The study, published in the Journal of the American College of Cardiology, adds to a growing pool of disappointing evidence regarding the protective effects of omega-3 fatty acids on heart health.
“The results for atrial fibrillation are important negative findings, answering key clinical and research questions,” said Dr. Dariush Mozaffarian, an omega-3 expert at the Harvard School of Public Health, who was not involved in the current study.
The new research, combined with other trials, “indicates that short-term fish oil use is unlikely to prevent recurrent atrial fibrillation,” he said.
But if the supplements don’t prevent heart rhythm problems, they don’t appear to be dangerous, either. “In all these studies, fish oil was safe and well-tolerated, with no evidence for increased bleeding,” Mozaffarian told Reuters Health.
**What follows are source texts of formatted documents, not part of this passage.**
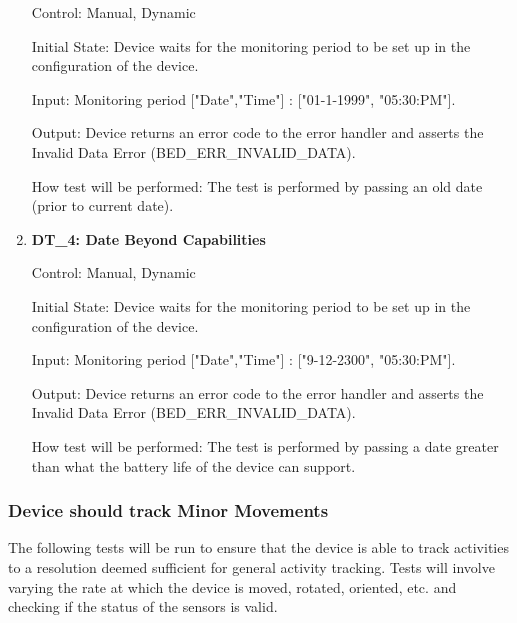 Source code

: \documentclass[12pt, titlepage]{article}
\begin{document}
\begin{enumerate}
		Control: Manual, Dynamic
							
		Initial State: Device waits for the monitoring period to be set up in the configuration of the device.
							
		Input: Monitoring period ["Date","Time"] : ["01-1-1999", "05:30:PM"].
							
		Output: Device returns an error code to the error handler and asserts the Invalid Data Error (BED\_ERR\_INVALID\_DATA).
		
		How test will be performed: The test is performed by passing an old date (prior to current date).

	\item{\textbf{DT\_4: Date Beyond Capabilities}\\}\label{DT4}
		
		Control: Manual, Dynamic
							
		Initial State: Device waits for the monitoring period to be set up in the configuration of the device.
							
		Input: Monitoring period ["Date","Time"] : ["9-12-2300", "05:30:PM"].
							
		Output: Device returns an error code to the error handler and asserts the Invalid Data Error (BED\_ERR\_INVALID\_DATA).

		How test will be performed: The test is performed by passing a date greater than what the battery life of the device can support.

\end{enumerate}

\subsubsection{Device should track Minor Movements}
The following tests will be run to ensure that the device is able to track activities to a resolution deemed sufficient for general activity tracking. Tests will involve varying the rate at which the device is moved, rotated, oriented, etc. and checking if the status of the sensors is valid.
\end{document}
Atrial fibrillation, in which the heart’s upper chambers beat out of step with those below, affects nearly one in 10 Americans in their 80s. The condition is linked to potentially life-threatening strokes and heart failure.
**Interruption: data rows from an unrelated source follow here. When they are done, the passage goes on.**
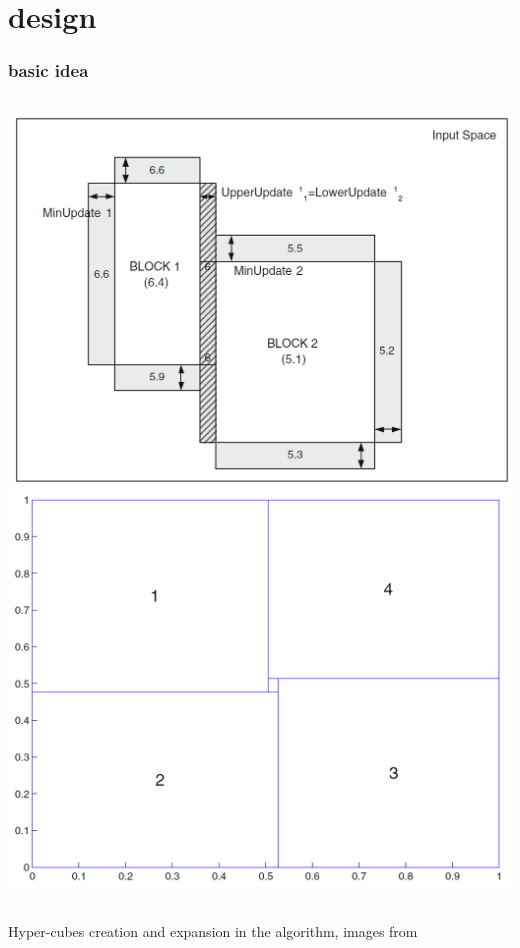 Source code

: \documentclass[presentation]{beamer}
\begin{document}
\section{\gridex design}

\begin{frame}%
\frametitle{\iter basic idea}
	\begin{columns}[t]
			\centering
			\includegraphics[width = \columnwidth]{img/cubes.png}
			\centering
			\includegraphics[width = \columnwidth]{img/iter.png}
	\end{columns}
	\centering
	Hyper-cubes creation and expansion in the \iter algorithm, images from 
\end{frame}
\end{document}
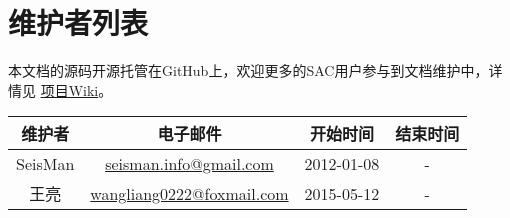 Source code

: {\section*{维护者列表}}

本文档的源码开源托管在GitHub上，欢迎更多的SAC用户参与到文档维护中，详情见
\href{https://github.com/seisman/SAC_Docs_zh/wiki}{项目Wiki}。

\begin{table}[H]
\centering
\begin{tabular}{cccc}
\toprule
维护者      & 电子邮件              &   开始时间    &   结束时间     \\
\midrule
SeisMan  & \url{seisman.info@gmail.com}    &  2012-01-08   &   -     \\
王亮     & \url{wangliang0222@foxmail.com} &  2015-05-12   &   -     \\
\bottomrule
\end{tabular}
\end{table}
Although doctors prescribe certain medications to treat the condition, none to date has proven particularly effective. As a result, most drug treatment focuses on preventing strokes by administering blood thinners to dissolve clots caused by the fibrillation.
Some evidence suggests that omega-3 fatty acids, found in oily fish like sardines and tuna, might reduce the risk of atrial fibrillation, although exactly how they would produce their effect is not clear.
A study published earlier this year in Circulation, for example, found that people with the most omega-3s in their blood had a 30 percent lower chance of developing an irregular heart beat than those with the lowest concentrations of the substances (see Reuters Health story of February 1, 2012).
That 30 percent difference would work out to eight fewer cases of atrial fibrillation per 100 people – which would be a meaningful benefit if it could be enjoyed by those with fibrillation or at risk for it, just by consuming more omega 3s.
But the latest study suggests that it probably can’t. The trial included 586 men and women with a history of atrial fibrillation who were given a gram a day of fish oil or dummy capsules for a year. Participants also were allowed to take other drugs to control their heart rhythms, as prescribed by their doctors.
At the end of the study period, about 24 percent of the people who took fish oil, and 20 percent of those who did not, had experienced a recurrence of atrial fibrillation – a difference so small, statistically, it was likely due to chance.
The supplements also did not appear to reduce the risk of other cardiovascular ailments – including stroke, heart attack, heart failure – or death from any cause.
The findings on atrial fibrillation echo results from a study led by Mozaffarian published in November, of patients recovering from heart surgery.
Even so, Dr. Alejandro Macchia, a cardiologist at the GESICA Foundation in Buenos Aires, who led the current study and collaborated with Mozaffarian on the previous one, said fish oil may still prove beneficial for heart health, at least in some patients.
“I am not sure the story is over,” Dr. Macchia told Reuters Health. “I think we have enough evidence to say that there is no role of (omega-3 fatty acids) for the prevention of atrial fibrillation” in patients with a history of the condition, he said. “However in the context of primary prevention – those people who had never had a previous episode of atrial fibrillation – there is a reasonable room for a well-designed and very large clinical trial.”